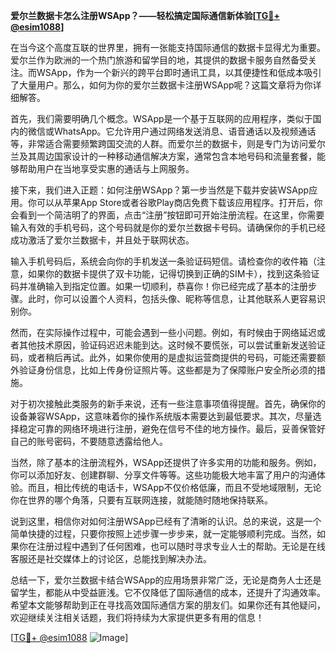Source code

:**爱尔兰数据卡怎么注册WSApp？——轻松搞定国际通信新体验[[TG💪+ @esim1088](https://t.me/s/esim1088)]**

在当今这个高度互联的世界里，拥有一张能支持国际通信的数据卡显得尤为重要。爱尔兰作为欧洲的一个热门旅游和留学目的地，其提供的数据卡服务自然备受关注。而WSApp，作为一个新兴的跨平台即时通讯工具，以其便捷性和低成本吸引了大量用户。那么，如何为你的爱尔兰数据卡注册WSApp呢？这篇文章将为你详细解答。

首先，我们需要明确几个概念。WSApp是一个基于互联网的应用程序，类似于国内的微信或WhatsApp。它允许用户通过网络发送消息、语音通话以及视频通话等，非常适合需要频繁跨国交流的人群。而爱尔兰的数据卡，则是专门为访问爱尔兰及其周边国家设计的一种移动通信解决方案，通常包含本地号码和流量套餐，能够帮助用户在当地享受实惠的通话与上网服务。

接下来，我们进入正题：如何注册WSApp？第一步当然是下载并安装WSApp应用。你可以从苹果App Store或者谷歌Play商店免费下载该应用程序。打开后，你会看到一个简洁明了的界面，点击“注册”按钮即可开始注册流程。在这里，你需要输入有效的手机号码，这个号码就是你的爱尔兰数据卡号码。请确保你的手机已经成功激活了爱尔兰数据卡，并且处于联网状态。

输入手机号码后，系统会向你的手机发送一条验证码短信。请检查你的收件箱（注意，如果你的数据卡提供了双卡功能，记得切换到正确的SIM卡），找到这条验证码并准确输入到指定位置。如果一切顺利，恭喜你！你已经完成了基本的注册步骤。此时，你可以设置个人资料，包括头像、昵称等信息，让其他联系人更容易识别你。

然而，在实际操作过程中，可能会遇到一些小问题。例如，有时候由于网络延迟或者其他技术原因，验证码迟迟未能到达。这时候不要慌张，可以尝试重新发送验证码，或者稍后再试。此外，如果你使用的是虚拟运营商提供的号码，可能还需要额外验证身份信息，比如上传身份证照片等。这些都是为了保障账户安全所必须的措施。

对于初次接触此类服务的新手来说，还有一些注意事项值得提醒。首先，确保你的设备兼容WSApp，这意味着你的操作系统版本需要达到最低要求。其次，尽量选择稳定可靠的网络环境进行注册，避免在信号不佳的地方操作。最后，妥善保管好自己的账号密码，不要随意透露给他人。

当然，除了基本的注册流程外，WSApp还提供了许多实用的功能和服务。例如，你可以添加好友、创建群聊、分享文件等等。这些功能极大地丰富了用户的沟通体验。而且，相比传统的电话卡，WSApp不仅价格低廉，而且不受地域限制，无论你在世界的哪个角落，只要有互联网连接，就能随时随地保持联系。

说到这里，相信你对如何注册WSApp已经有了清晰的认识。总的来说，这是一个简单快捷的过程，只要你按照上述步骤一步步来，就一定能够顺利完成。当然，如果你在注册过程中遇到了任何困难，也可以随时寻求专业人士的帮助。无论是在线客服还是社交媒体上的讨论区，总能找到解决办法。

总结一下，爱尔兰数据卡结合WSApp的应用场景非常广泛，无论是商务人士还是留学生，都能从中受益匪浅。它不仅降低了国际通信的成本，还提升了沟通效率。希望本文能够帮助到正在寻找高效国际通信方案的朋友们。如果你还有其他疑问，欢迎继续关注相关话题，我们将持续为大家提供更多有用的信息！

[[TG💪+ @esim1088](https://t.me/s/esim1088) ![Image](https://i.postimg.cc/4NQfJmqS/Snipaste-2025-05-13-00-14-12.png)]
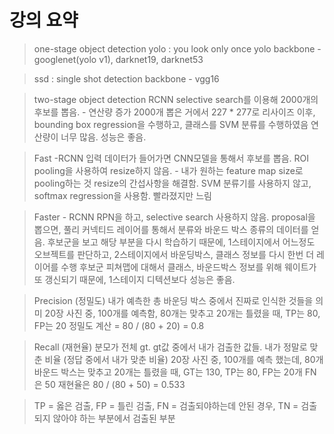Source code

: # 강의 요약

> one-stage object detection
> yolo : you look only once
> yolo backbone - googlenet(yolo v1), darknet19, darknet53

> ssd : single shot detection
> backbone - vgg16

> two-stage object detection
> RCNN
> selective search를 이용해 2000개의 후보를 뽑음. - 연산량 증가
> 2000개 뽑은 거에서 227 * 277로 리사이즈
> 이후, bounding box regression을 수행하고, 클래스를 SVM 분류를 수행하였음
> 연산량이 너무 많음. 성능은 좋음.

> Fast -RCNN
> 입력 데이터가 들어가면 CNN모델을 통해서 후보를 뽑음.
> ROI pooling을 사용하여 resize하지 않음. - 내가 원하는 feature map size로 pooling하는 것
> resize의 간섭사항을 해결함.
> SVM 분류기를 사용하지 않고, softmax regression을 사용함.
> 빨라졌지만 느림

> Faster - RCNN
> RPN을 하고, selective search 사용하지 않음.
> proposal을 뽑으면, 풀리 커넥티드 레이어를 통해서 분류와 바운드 박스 종류의 데이터를 얻음.
> 후보군을 보고 해당 부분을 다시 학습하기 때문에, 1스테이지에서 어느정도 오브젝트를 판단하고, 2스테이지에서 바운딩박스, 클래스 정보를 다시 한번 더 레이어를 수행
> 후보군 피쳐맵에 대해서 클래스, 바운드박스 정보를 위해 웨이트가 또 갱신되기 때문에, 1스테이지 디텍션보다 성능은 좋음.

> Precision (정밀도)
> 내가 예측한 총 바운딩 박스 중에서 진짜로 인식한 것들을 의미
> 20장 사진 중, 100개를 예측함, 80개는 맞추고 20개는 틀렸을 때, TP는 80, FP는 20
> 정밀도 계산 = 80 / (80 + 20) = 0.8

> Recall (재현율)
> 분모가 전체 gt. gt값 중에서 내가 검출한 값들. 내가 정말로 맞춘 비율 (정답 중에서 내가 맞춘 비율)
> 20장 사진 중, 100개를 예측 했는데, 80개 바운드 박스는 맞추고 20개는 틀렸을 때, GT는 130, TP는 80, FP는 20개 FN은 50
> 재현율은 80 / (80 + 50) = 0.533

> TP = 옳은 검출, FP = 틀린 검출, FN = 검출되야하는데 안된 경우, TN = 검출되지 않아야 하는 부분에서 검출된 부분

■ ■ ■ ■ ■

Could you reproduce all of the data above exactly and skip any image?

- **Reply to the exercise**
Source code

:**爱尔兰数据卡怎么注册WSApp？——轻松搞定国际通信新体验[[TG💪+ @esim1088](https://t.me/s/esim1088)]**

在当今这个高度互联的世界里，拥有一张能支持国际通信的数据卡显得尤为重要。爱尔兰作为欧洲的一个热门旅游和留学目的地，其提供的数据卡服务自然备受关注。而WSApp，作为一个新兴的跨平台即时通讯工具，以其便捷性和低成本吸引了大量用户。那么，如何为你的爱尔兰数据卡注册WSApp呢？这篇文章将为你详细解答。

首先，我们需要明确几个概念。WSApp是一个基于互联网的应用程序，类似于国内的微信或WhatsApp。它允许用户通过网络发送消息、语音通话以及视频通话等，非常适合需要频繁跨国交流的人群。而爱尔兰的数据卡，则是专门为访问爱尔兰及其周边国家设计的一种移动通信解决方案，通常包含本地号码和流量套餐，能够帮助用户在当地享受实惠的通话与上网服务。

接下来，我们进入正题：如何注册WSApp？第一步当然是下载并安装WSApp应用。你可以从苹果App Store或者谷歌Play商店免费下载该应用程序。打开后，你会看到一个简洁明了的界面，点击“注册”按钮即可开始注册流程。在这里，你需要输入有效的手机号码，这个号码就是你的爱尔兰数据卡号码。请确保你的手机已经成功激活了爱尔兰数据卡，并且处于联网状态。

输入手机号码后，系统会向你的手机发送一条验证码短信。请检查你的收件箱（注意，如果你的数据卡提供了双卡功能，记得切换到正确的SIM卡），找到这条验证码并准确输入到指定位置。如果一切顺利，恭喜你！你已经完成了基本的注册步骤。此时，你可以设置个人资料，包括头像、昵称等信息，让其他联系人更容易识别你。

然而，在实际操作过程中，可能会遇到一些小问题。例如，有时候由于网络延迟或者其他技术原因，验证码迟迟未能到达。这时候不要慌张，可以尝试重新发送验证码，或者稍后再试。此外，如果你使用的是虚拟运营商提供的号码，可能还需要额外验证身份信息，比如上传身份证照片等。这些都是为了保障账户安全所必须的措施。

对于初次接触此类服务的新手来说，还有一些注意事项值得提醒。首先，确保你的设备兼容WSApp，这意味着你的操作系统版本需要达到最低要求。其次，尽量选择稳定可靠的网络环境进行注册，避免在信号不佳的地方操作。最后，妥善保管好自己的账号密码，不要随意透露给他人。

当然，除了基本的注册流程外，WSApp还提供了许多实用的功能和服务。例如，你可以添加好友、创建群聊、分享文件等等。这些功能极大地丰富了用户的沟通体验。而且，相比传统的电话卡，WSApp不仅价格低廉，而且不受地域限制，无论你在世界的哪个角落，只要有互联网连接，就能随时随地保持联系。

说到这里，相信你对如何注册WSApp已经有了清晰的认识。总的来说，这是一个简单快捷的过程，只要你按照上述步骤一步步来，就一定能够顺利完成。当然，如果你在注册过程中遇到了任何困难，也可以随时寻求专业人士的帮助。无论是在线客服还是社交媒体上的讨论区，总能找到解决办法。

总结一下，爱尔兰数据卡结合WSApp的应用场景非常广泛，无论是商务人士还是留学生，都能从中受益匪浅。它不仅降低了国际通信的成本，还提升了沟通效率。希望本文能够帮助到正在寻找高效国际通信方案的朋友们。如果你还有其他疑问，欢迎继续关注相关话题，我们将持续为大家提供更多有用的信息！

[[TG💪+ @esim1088](https://t.me/s/esim1088) ![Image](https://i.postimg.cc/4NQfJmqS/Snipaste-2025-05-13-00-14-12.png)]
Source code

: # 강의 요약

> one-stage object detection
> yolo : you look only once
> yolo backbone - googlenet(yolo v1), darknet19, darknet53

> ssd : single shot detection
> backbone - vgg16

> two-stage object detection
> RCNN
> selective search를 이용해 2000개의 후보를 뽑음. - 연산량 증가
> 2000개 뽑은 거에서 227 * 277로 리사이즈
> 이후, bounding box regression을 수행하고, 클래스를 SVM 분류를 수행하였음
> 연산량이 너무 많음. 성능은 좋음.

> Fast -RCNN
> 입력 데이터가 들어가면 CNN모델을 통해서 후보를 뽑음.
> ROI pooling을 사용하여 resize하지 않음. - 내가 원하는 feature map size로 pooling하는 것
> resize의 간섭사항을 해결함.
> SVM 분류기를 사용하지 않고, softmax regression을 사용함.
> 빨라졌지만 느림

> Faster - RCNN
> RPN을 하고, selective search 사용하지 않음.
> proposal을 뽑으면, 풀리 커넥티드 레이어를 통해서 분류와 바운드 박스 종류의 데이터를 얻음.
> 후보군을 보고 해당 부분을 다시 학습하기 때문에, 1스테이지에서 어느정도 오브젝트를 판단하고, 2스테이지에서 바운딩박스, 클래스 정보를 다시 한번 더 레이어를 수행
> 후보군 피쳐맵에 대해서 클래스, 바운드박스 정보를 위해 웨이트가 또 갱신되기 때문에, 1스테이지 디텍션보다 성능은 좋음.

> Precision (정밀도)
> 내가 예측한 총 바운딩 박스 중에서 진짜로 인식한 것들을 의미
> 20장 사진 중, 100개를 예측함, 80개는 맞추고 20개는 틀렸을 때, TP는 80, FP는 20
> 정밀도 계산 = 80 / (80 + 20) = 0.8

> Recall (재현율)
> 분모가 전체 gt. gt값 중에서 내가 검출한 값들. 내가 정말로 맞춘 비율 (정답 중에서 내가 맞춘 비율)
> 20장 사진 중, 100개를 예측 했는데, 80개 바운드 박스는 맞추고 20개는 틀렸을 때, GT는 130, TP는 80, FP는 20개 FN은 50
> 재현율은 80 / (80 + 50) = 0.533

> TP = 옳은 검출, FP = 틀린 검출, FN = 검출되야하는데 안된 경우, TN = 검출되지 않아야 하는 부분에서 검출된 부분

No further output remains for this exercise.